The complaint stems from incidents that occurred in the run up to the 2012 holiday season when groups affiliated with and backed by organized labor sought to disrupt activities at Walmart stores by encouraging employees to walk off the job in an action akin to a strike. Some of those who did so were fired by Walmart. Those fired viewed Walmart’s actions as retaliatory and the pro-organized labor NLRB sided with that view, claiming Walmart threatened and intimidated employees.
Walmart of course took a different view and contends it was within its rights to dismiss workers who chose to abandon a scheduled shift, regardless of the reason. At issue is whether the protests are deemed a “stike,” as organizers characterized the activity at the time. Walmart employees do not belong to a union and are not covered by a collective bargaining agreement so it is impossible for workers to go on strike. Participating in organized protests is a different matter and had the employees done so on their own time Walmart wouldn’t have been able to fire them.
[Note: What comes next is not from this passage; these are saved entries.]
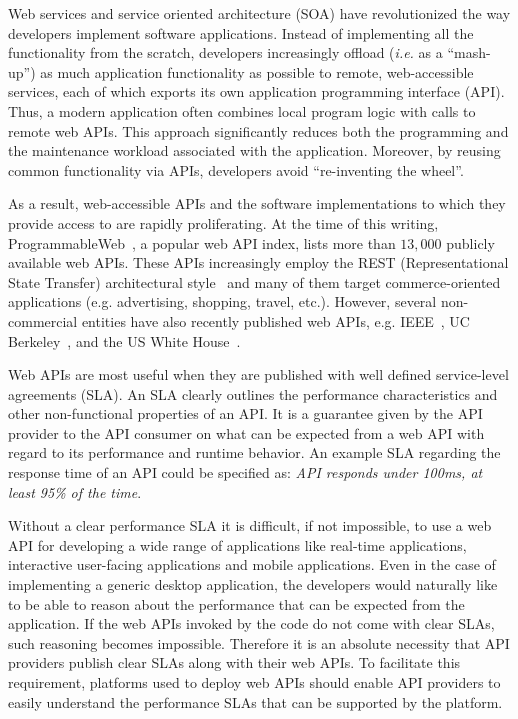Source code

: Web services and service oriented architecture (SOA) have
revolutionized the way developers implement software applications.
Instead of implementing all the functionality from the scratch, developers
increasingly offload ({\em i.e.} as a ``mash-up'') as much application functionality 
as possible to remote,
web-accessible services, each of which exports its own application programming
interface (API). Thus, a modern application often combines local program logic
with calls to remote web APIs.
This approach significantly reduces both the programming and
the maintenance workload associated with the application.
Moreover, by reusing common functionality via APIs, developers avoid ``re-inventing the
wheel''.

As a result, web-accessible APIs and the software implementations to which
they provide access to are rapidly proliferating.
At the time of this writing, 
ProgrammableWeb~\cite{pweb}, a popular web API index, lists more than $13,000$
publicly available web APIs.
These APIs increasingly employ the REST (Representational State Transfer) architectural style~\cite{Fielding:2000:ASD:932295} and 
many of them target commerce-oriented applications (e.g. advertising, shopping, travel, etc.).
However, several non-commercial entities have also recently published web 
APIs, e.g. IEEE~\cite{ieeeapis}, UC Berkeley~\cite{ucbapis}, and the US White
House~\cite{whitehouseapis}. 

Web APIs are most useful when they are published with well defined service-level agreements (SLA). 
An SLA clearly outlines the performance characteristics and other non-functional 
properties of an API. It is a guarantee given by the API provider to the API consumer on what can be
expected from a web API with regard to its performance and runtime behavior. An example SLA regarding
the response time of an API could be specified as: \textit{API responds under 100ms, at least 95\% of the time}.

Without a clear performance SLA it is difficult, if not impossible,
to use a web API for developing a wide range of applications like real-time applications, interactive
user-facing applications and mobile applications. Even in the case of implementing a generic desktop
application, the developers would naturally like to be able to reason about
the performance that can be expected from the application. If the web APIs invoked by the code do
not come with clear SLAs, such reasoning becomes impossible. Therefore it is an absolute
necessity that API providers publish clear SLAs along with their web APIs. To
facilitate this requirement, platforms used to deploy web APIs should enable API providers to 
easily understand the performance SLAs that can be supported by the platform.


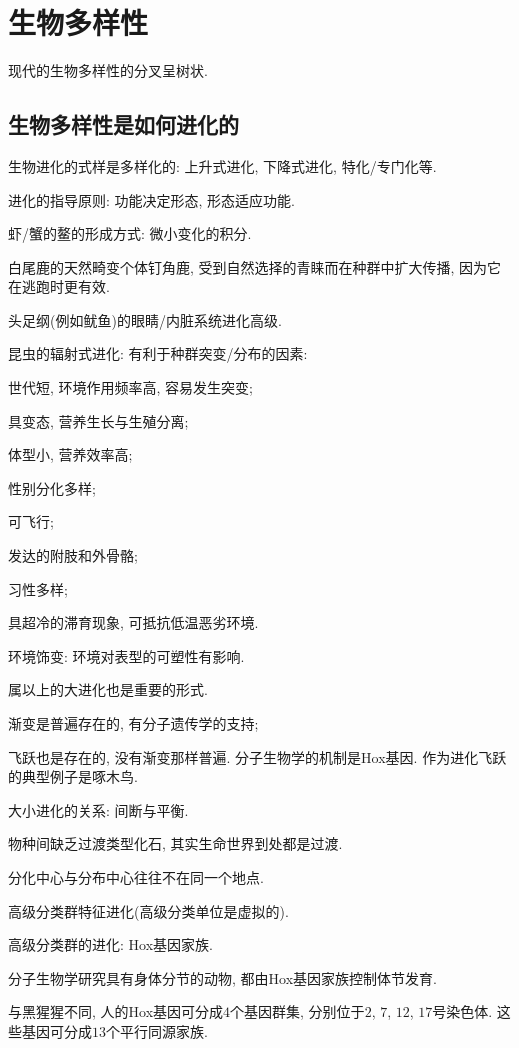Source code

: \documentclass{ctexart}
\begin{document}
\section{生物多样性} %
\label{sec:生物多样性}

现代的生物多样性的分叉呈树状.

\subsection{生物多样性是如何进化的} %
\label{sub:生物多样性是如何进化的}

生物进化的式样是多样化的: 上升式进化, 下降式进化, 特化/专门化等.
\par
进化的指导原则: 功能决定形态, 形态适应功能.
\begin{ex}
    虾/蟹的鳌的形成方式: 微小变化的积分.
\end{ex}
\begin{ex}
    白尾鹿的天然畸变个体钉角鹿, 受到自然选择的青睐而在种群中扩大传播, 因为它在逃跑时更有效.
\end{ex}
\begin{ex}
    头足纲(例如鱿鱼)的眼睛/内脏系统进化高级.
\end{ex}
昆虫的辐射式进化: 有利于种群突变/分布的因素:
\begin{cenum}
    \item 世代短, 环境作用频率高, 容易发生突变;
    \item 具变态, 营养生长与生殖分离;
    \item 体型小, 营养效率高;
    \item 性别分化多样;
    \item 可飞行;
    \item 发达的附肢和外骨骼;
    \item 习性多样;
    \item 具超冷的滞育现象, 可抵抗低温恶劣环境.
\end{cenum}
环境饰变: 环境对表型的可塑性有影响.
\par
属以上的大进化也是重要的形式.
\begin{cenum}
    \item 渐变是普遍存在的, 有分子遗传学的支持;
    \item 飞跃也是存在的, 没有渐变那样普遍. 分子生物学的机制是Hox基因. 作为进化飞跃的典型例子是啄木鸟.
\end{cenum}
\par
大小进化的关系: 间断与平衡.
\begin{cenum}
    \item 物种间缺乏过渡类型化石, 其实生命世界到处都是过渡.
    \item 分化中心与分布中心往往不在同一个地点.
    \item 高级分类群特征进化(高级分类单位是虚拟的).
\end{cenum}
高级分类群的进化: Hox基因家族.
\begin{cenum}
    \item 分子生物学研究具有身体分节的动物, 都由Hox基因家族控制体节发育.
    \item 与黑猩猩不同, 人的Hox基因可分成$4$个基因群集, 分别位于$2$, $7$, $12$, $17$号染色体. 这些基因可分成$13$个平行同源家族.
\end{cenum}
\end{document}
Walmart spokeswoman Brooke Buchanan was quoted in several locations as saying the company looks forward to sharing facts of the case with an administrative law judge because it is unacceptable for an employee to come and go from work to participate in union orchestrated PR stunt.
What’s ironic about the whole affair is that the employees who find Walmart such a terrible place to work and are demanding higher wages now want their jobs back at an employer they so despise.